Senior dogs and senior citizens are finding companionship through the Cuddle Club at Muttville Senior Dog Rescue, The Week reported.
The club was started by the San Francisco rescue as a way to ensure that older dogs get love and attention. Several times a month, the group holds events where senior citizens gather in a room filled with dogs that are 7 or older. After petting and playing with the dogs for about an hour, visitors can then walk the elderly canines.

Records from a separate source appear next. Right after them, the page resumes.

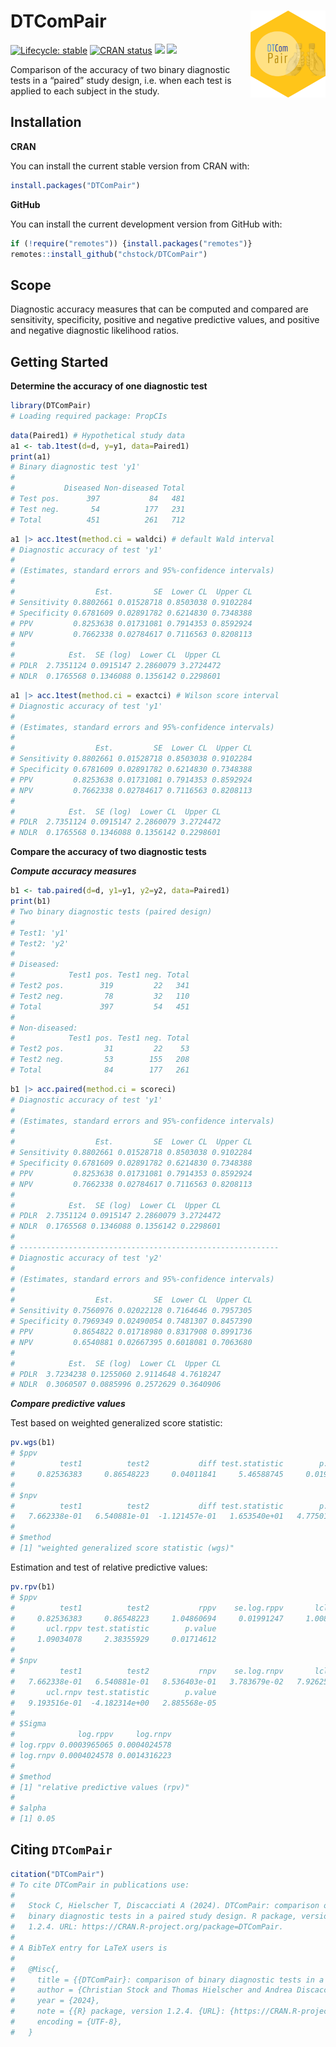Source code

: 
<!-- README.md is generated from README.Rmd. Please edit that file -->

# DTComPair <a href="https://chstock.github.io/DTComPair/"><img src="man/figures/logo.png" align="right" height="139" alt="DTComPair website" /></a>

<!-- badges: start -->

[![Lifecycle:
stable](https://img.shields.io/badge/lifecycle-stable-brightgreen.svg)](https://lifecycle.r-lib.org/articles/stages.html#stable)
[![CRAN
status](https://www.r-pkg.org/badges/version/DTComPair)](https://CRAN.R-project.org/package=DTComPair)
[![](http://cranlogs.r-pkg.org/badges/last-month/DTComPair)](https://cran.r-project.org/package=DTComPair)
[![](http://cranlogs.r-pkg.org/badges/grand-total/DTComPair)](https://cran.r-project.org/package=DTComPair)
<!-- badges: end -->

Comparison of the accuracy of two binary diagnostic tests in a “paired”
study design, i.e. when each test is applied to each subject in the
study.

## Installation

**CRAN**

You can install the current stable version from CRAN with:

``` r
install.packages("DTComPair")
```

**GitHub**

You can install the current development version from GitHub with:

``` r
if (!require("remotes")) {install.packages("remotes")}
remotes::install_github("chstock/DTComPair")
```

## Scope

Diagnostic accuracy measures that can be computed and compared are
sensitivity, specificity, positive and negative predictive values, and
positive and negative diagnostic likelihood ratios.

## Getting Started

**Determine the accuracy of one diagnostic test**

``` r
library(DTComPair)
# Loading required package: PropCIs
```

``` r
data(Paired1) # Hypothetical study data
a1 <- tab.1test(d=d, y=y1, data=Paired1)
print(a1)
# Binary diagnostic test 'y1'
# 
#           Diseased Non-diseased Total
# Test pos.      397           84   481
# Test neg.       54          177   231
# Total          451          261   712
```

``` r
a1 |> acc.1test(method.ci = waldci) # default Wald interval
# Diagnostic accuracy of test 'y1'
# 
# (Estimates, standard errors and 95%-confidence intervals)
# 
#                  Est.         SE  Lower CL  Upper CL
# Sensitivity 0.8802661 0.01528718 0.8503038 0.9102284
# Specificity 0.6781609 0.02891782 0.6214830 0.7348388
# PPV         0.8253638 0.01731081 0.7914353 0.8592924
# NPV         0.7662338 0.02784617 0.7116563 0.8208113
# 
#            Est.  SE (log)  Lower CL  Upper CL
# PDLR  2.7351124 0.0915147 2.2860079 3.2724472
# NDLR  0.1765568 0.1346088 0.1356142 0.2298601
```

``` r
a1 |> acc.1test(method.ci = exactci) # Wilson score interval
# Diagnostic accuracy of test 'y1'
# 
# (Estimates, standard errors and 95%-confidence intervals)
# 
#                  Est.         SE  Lower CL  Upper CL
# Sensitivity 0.8802661 0.01528718 0.8503038 0.9102284
# Specificity 0.6781609 0.02891782 0.6214830 0.7348388
# PPV         0.8253638 0.01731081 0.7914353 0.8592924
# NPV         0.7662338 0.02784617 0.7116563 0.8208113
# 
#            Est.  SE (log)  Lower CL  Upper CL
# PDLR  2.7351124 0.0915147 2.2860079 3.2724472
# NDLR  0.1765568 0.1346088 0.1356142 0.2298601
```

**Compare the accuracy of two diagnostic tests**

***Compute accuracy measures***

``` r
b1 <- tab.paired(d=d, y1=y1, y2=y2, data=Paired1)
print(b1) 
# Two binary diagnostic tests (paired design)
# 
# Test1: 'y1'
# Test2: 'y2'
# 
# Diseased:
#            Test1 pos. Test1 neg. Total
# Test2 pos.        319         22   341
# Test2 neg.         78         32   110
# Total             397         54   451
# 
# Non-diseased:
#            Test1 pos. Test1 neg. Total
# Test2 pos.         31         22    53
# Test2 neg.         53        155   208
# Total              84        177   261
```

``` r
b1 |> acc.paired(method.ci = scoreci)
# Diagnostic accuracy of test 'y1'
# 
# (Estimates, standard errors and 95%-confidence intervals)
# 
#                  Est.         SE  Lower CL  Upper CL
# Sensitivity 0.8802661 0.01528718 0.8503038 0.9102284
# Specificity 0.6781609 0.02891782 0.6214830 0.7348388
# PPV         0.8253638 0.01731081 0.7914353 0.8592924
# NPV         0.7662338 0.02784617 0.7116563 0.8208113
# 
#            Est.  SE (log)  Lower CL  Upper CL
# PDLR  2.7351124 0.0915147 2.2860079 3.2724472
# NDLR  0.1765568 0.1346088 0.1356142 0.2298601
# 
# ----------------------------------------------------------
# Diagnostic accuracy of test 'y2'
# 
# (Estimates, standard errors and 95%-confidence intervals)
# 
#                  Est.         SE  Lower CL  Upper CL
# Sensitivity 0.7560976 0.02022128 0.7164646 0.7957305
# Specificity 0.7969349 0.02490054 0.7481307 0.8457390
# PPV         0.8654822 0.01718980 0.8317908 0.8991736
# NPV         0.6540881 0.02667395 0.6018081 0.7063680
# 
#            Est.  SE (log)  Lower CL  Upper CL
# PDLR  3.7234238 0.1255060 2.9114648 4.7618247
# NDLR  0.3060507 0.0885996 0.2572629 0.3640906
```

***Compare predictive values***

Test based on weighted generalized score statistic:

``` r
pv.wgs(b1)  
# $ppv
#          test1          test2           diff test.statistic        p.value 
#     0.82536383     0.86548223     0.04011841     5.46588745     0.01939120 
# 
# $npv
#          test1          test2           diff test.statistic        p.value 
#   7.662338e-01   6.540881e-01  -1.121457e-01   1.653540e+01   4.775012e-05 
# 
# $method
# [1] "weighted generalized score statistic (wgs)"
```

Estimation and test of relative predictive values:

``` r
pv.rpv(b1)
# $ppv
#          test1          test2           rppv    se.log.rppv       lcl.rppv 
#     0.82536383     0.86548223     1.04860694     0.01991247     1.00847050 
#       ucl.rppv test.statistic        p.value 
#     1.09034078     2.38355929     0.01714612 
# 
# $npv
#          test1          test2           rnpv    se.log.rnpv       lcl.rnpv 
#   7.662338e-01   6.540881e-01   8.536403e-01   3.783679e-02   7.926258e-01 
#       ucl.rnpv test.statistic        p.value 
#   9.193516e-01  -4.182314e+00   2.885568e-05 
# 
# $Sigma
#              log.rppv     log.rnpv
# log.rppv 0.0003965065 0.0004024578
# log.rnpv 0.0004024578 0.0014316223
# 
# $method
# [1] "relative predictive values (rpv)"
# 
# $alpha
# [1] 0.05
```

## Citing `DTComPair`

``` r
citation("DTComPair")
# To cite DTComPair in publications use:
# 
#   Stock C, Hielscher T, Discacciati A (2024). DTComPair: comparison of
#   binary diagnostic tests in a paired study design. R package, version
#   1.2.4. URL: https://CRAN.R-project.org/package=DTComPair.
# 
# A BibTeX entry for LaTeX users is
# 
#   @Misc{,
#     title = {{DTComPair}: comparison of binary diagnostic tests in a paired study design},
#     author = {Christian Stock and Thomas Hielscher and Andrea Discacciati},
#     year = {2024},
#     note = {{R} package, version 1.2.4. {URL}: {https://CRAN.R-project.org/package=DTComPair}.},
#     encoding = {UTF-8},
#   }
```
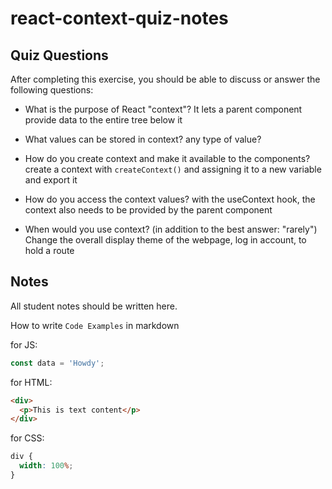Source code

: # react-context-quiz-notes

## Quiz Questions

After completing this exercise, you should be able to discuss or answer the following questions:

- What is the purpose of React "context"?
  It lets a parent component provide data to the entire tree below it

- What values can be stored in context?
  any type of value?

- How do you create context and make it available to the components?
  create a context with `createContext()` and assigning it to a new variable and export it

- How do you access the context values?
  with the useContext hook, the context also needs to be provided by the parent component

- When would you use context? (in addition to the best answer: "rarely")
  Change the overall display theme of the webpage, log in account, to hold a route

## Notes

All student notes should be written here.

How to write `Code Examples` in markdown

for JS:

```javascript
const data = 'Howdy';
```

for HTML:

```html
<div>
  <p>This is text content</p>
</div>
```

for CSS:

```css
div {
  width: 100%;
}
```
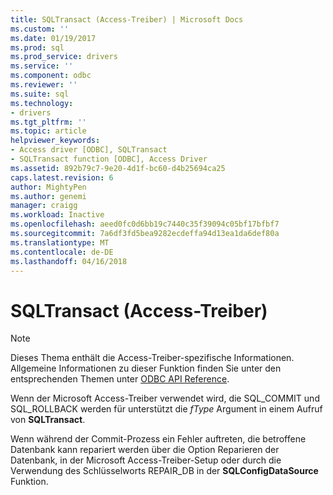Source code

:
 ```yaml
---
title: SQLTransact (Access-Treiber) | Microsoft Docs
ms.custom: ''
ms.date: 01/19/2017
ms.prod: sql
ms.prod_service: drivers
ms.service: ''
ms.component: odbc
ms.reviewer: ''
ms.suite: sql
ms.technology:
- drivers
ms.tgt_pltfrm: ''
ms.topic: article
helpviewer_keywords:
- Access driver [ODBC], SQLTransact
- SQLTransact function [ODBC], Access Driver
ms.assetid: 892b79c7-9e20-4d1f-bc60-d4b25694ca25
caps.latest.revision: 6
author: MightyPen
ms.author: genemi
manager: craigg
ms.workload: Inactive
ms.openlocfilehash: aeed0fc0d6bb19c7440c35f39094c05bf17bfbf7
ms.sourcegitcommit: 7a6df3fd5bea9282ecdeffa94d13ea1da6def80a
ms.translationtype: MT
ms.contentlocale: de-DE
ms.lasthandoff: 04/16/2018
---
```

# <a name="sqltransact-access-driver"></a>SQLTransact (Access-Treiber)
> [!NOTE]  
>  Dieses Thema enthält die Access-Treiber-spezifische Informationen. Allgemeine Informationen zu dieser Funktion finden Sie unter den entsprechenden Themen unter [ODBC API Reference](../../odbc/reference/syntax/odbc-api-reference.md).  
  
 Wenn der Microsoft Access-Treiber verwendet wird, die SQL_COMMIT und SQL_ROLLBACK werden für unterstützt die *fType* Argument in einem Aufruf von **SQLTransact**.  
  
 Wenn während der Commit-Prozess ein Fehler auftreten, die betroffene Datenbank kann repariert werden über die Option Reparieren der Datenbank, in der Microsoft Access-Treiber-Setup oder durch die Verwendung des Schlüsselworts REPAIR_DB in der **SQLConfigDataSource** Funktion.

“The seniors are giving love to the dogs that they need so much,” volunteer Beth Hofer said. “The dogs are giving love to the seniors that they need so much.” She has seen some dogs that start out nervous and shaking, but after 20 minutes, they are so relaxed they’ve fallen asleep on their new friend’s lap. “You can just see how happy and fulfilled that person is that they were able to help that dog,” she said.
Going to the Dogs
London’s Southwark Park Galleries is celebrating its 35th birthday with a contemporary art show about dogs chosen by dogs, It’s Nice That reported.
A trio of canine curators has assembled a show “as dog-heavy as any day out at Crufts.” The dogs had a little help from curator Joyce Cronin, gallerist Karsten Schubert, and art critic Louisa Buck. The exhibition runs until Sept. 8.
To help owners with aging pets in Japan, Sachiko Shimizu has opened Dogcare Smile in Hanyu, a city in Saitama Prefecture, about 90 miles north of Tokyo, KYODO News reported.
“I want people to learn proper care, so that both the owner and the dog can live a long, healthy life,” the 42-year-old said. She has 15 years’ experience working in an animal hospital and has qualifications in pet care and rehabilitation. Shimizu makes house calls in Saitama, Tokyo, and the surrounding areas, with the first 90-minute visit inclusive of counseling for $60.
According to a 2018 estimate by the Japan Pet Food Association, there are around 8.9 million pet dogs in Japan, and roughly 56 percent of them are considered elderly at 7 years old or older. Japan also faces a shortage of vets with expertise on caregiving for elderly pets.
“There has been an increase in cases where an elderly owner has to take care of a dog with dementia, weak legs, or other ailments,” Shimizu said.
In addition to the house calls, Shimizu holds regular caregiving seminars, offering tips on dementia prevention, training, making dog nappies from baby diapers, and other topics.